Field Guide to Maryland's Frogs and Toads (Order Anura)
Eastern Spadefoot (Scaphiopus holbrookii)
Eastern Spadefoot Toad
- 1¾ - 2¼ inches
- Record - 2⅞ inches.
- A relatively smooth-skinned toad without parotoid glands
- Has grayish brown back with two yellowish lines running from behind eyes down the back in a “lyre-shaped” pattern.
- Small reddish orange spots may also be present.
- Key diagnostic feature is the dark brown, elongated, sickle-shaped spade on the bottom of each hindfoot.
- It also has vertically elliptical pupils.
- Areas of sandy, loose soil in or adjacent to forests.

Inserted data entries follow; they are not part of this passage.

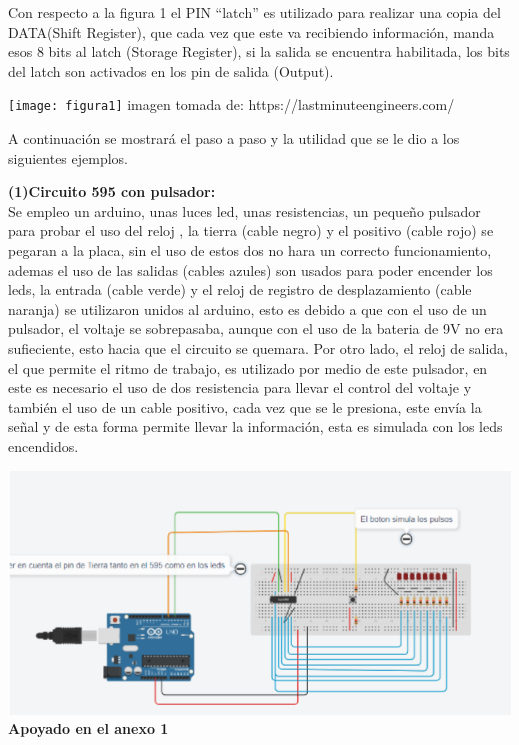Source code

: \documentclass{article}
\begin{document}
Con respecto a la figura 1 el PIN “latch” es utilizado para realizar una copia del DATA(Shift Register), que cada vez que este va recibiendo información, manda esos 8 bits al latch (Storage Register), si la salida se encuentra habilitada, los bits del latch son activados en los pin de salida (Output).


\begin{center}
\texttt{[image: figura1]}
imagen tomada de: https://lastminuteengineers.com/

\end{center}
\newpage

A continuación se mostrará el paso a paso y la utilidad que se le dio a los siguientes ejemplos.\newline

\begin{justify}
\textbf{(1)Circuito 595 con pulsador:} \\
 Se empleo un arduino, unas luces led, unas resistencias, un pequeño pulsador para probar el uso del reloj , la tierra (cable negro) y el positivo (cable rojo) se pegaran a la placa, sin el uso de estos dos no hara un correcto funcionamiento, ademas el uso de las salidas (cables azules) son usados para poder encender los leds, la entrada (cable verde) y el reloj de registro de desplazamiento (cable naranja) se utilizaron unidos al arduino, esto es debido a que con el uso de un pulsador, el voltaje se sobrepasaba, aunque con el uso de la bateria de 9V no era sufieciente, esto hacia que el circuito se quemara. Por otro lado, el reloj de salida, el que permite el ritmo de trabajo, es utilizado por medio de este pulsador, en este es necesario el uso de dos resistencia para llevar el control del voltaje y también el uso de un cable positivo, cada vez que se le presiona, este envía la señal y de esta forma permite llevar la información, esta es simulada con los leds encendidos.
 \end{justify}

\includegraphics[scale=0.5]{figura2}
\centering
\textbf{Apoyado en el anexo 1}
\newline
\newline
\newline
\end{document}
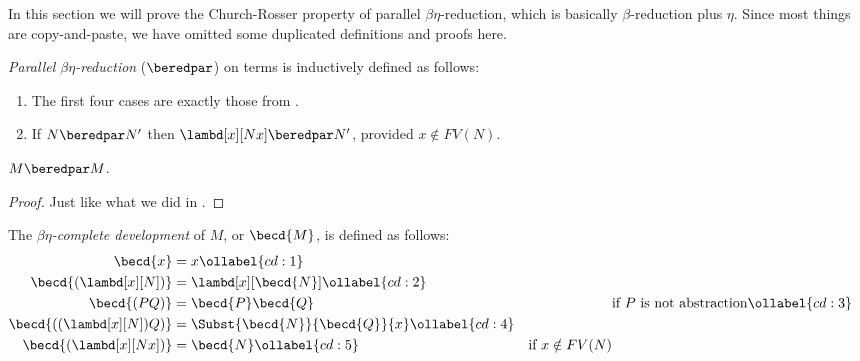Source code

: \documentclass[../../../include/open-logic-section]{subfiles}
\begin{document}


In this section we will prove the Church-Rosser property of parallel
$\beta\eta$-reduction, which is basically $\beta$-reduction plus
$\eta$. Since most things are copy-and-paste, we have omitted some
duplicated definitions and proofs here.

\begin{defn} 
  \emph{Parallel $\beta\eta$-reduction} ($\beredpar$) on terms is inductively defined as follows:
  \begin{enumerate}
    \item The first four cases are exactly those from .
    \item {} If $N \beredpar N'$ then $\lambd[x][Nx]
      \beredpar N'$, provided $x \notin FV(N)$.
  \end{enumerate}
\end{defn}

\begin{thm}
  $M \beredpar M$.
\end{thm}
\begin{proof}
  Just like what we did in .
\end{proof}

\begin{defn}
  The \emph{$\beta\eta$-complete development} of $M$, or $\becd{M}$, is defined
  as follows:
  \begin{align}
    \becd{x} &= x \ollabel{cd:1} \\
    \becd{(\lambd[x][N])} &= \lambd[x][\becd{N}] \ollabel{cd:2}\\
    \becd{(PQ)} &= \becd{P}\becd{Q} && \text{if $P$ is not abstraction} \ollabel{cd:3} \\
    \becd{((\lambd[x][N])Q)} &= \Subst{\becd{N}}{\becd{Q}}{x}
                             \ollabel{cd:4} \\
    \becd{(\lambd[x][Nx])} &= \becd{N} \ollabel{cd:5} & \text{if $x
                                                      \notin FV(N)$}
  \end{align}
\end{defn}
\end{document}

- Typically observed during breeding, in shallow depressions or vernal wetlands in open areas (pastures, fields) adjacent to woods.
- Primarily found on Coastal Plain.
Photo of Habitat for Eastern Spadefoot
courtesy of Rebecca Chalmers
How to Find:
- Listen for their distinctive explosive grunt call “geeoo”, likened to the sound of young crows, on nights during or following torrential rains, with air temperatures 50o F.
- They are explosive breeders, calling only 2-5 nights per year at any one site.
- Breeding can occur from March-September, but usually from late March to mid-May.
- May also be found crossing roads on warm rainy nights.
Distribution in Maryland:
Eastern spadefoots can be found throughout the piedmont and coastal plain sections of Maryland.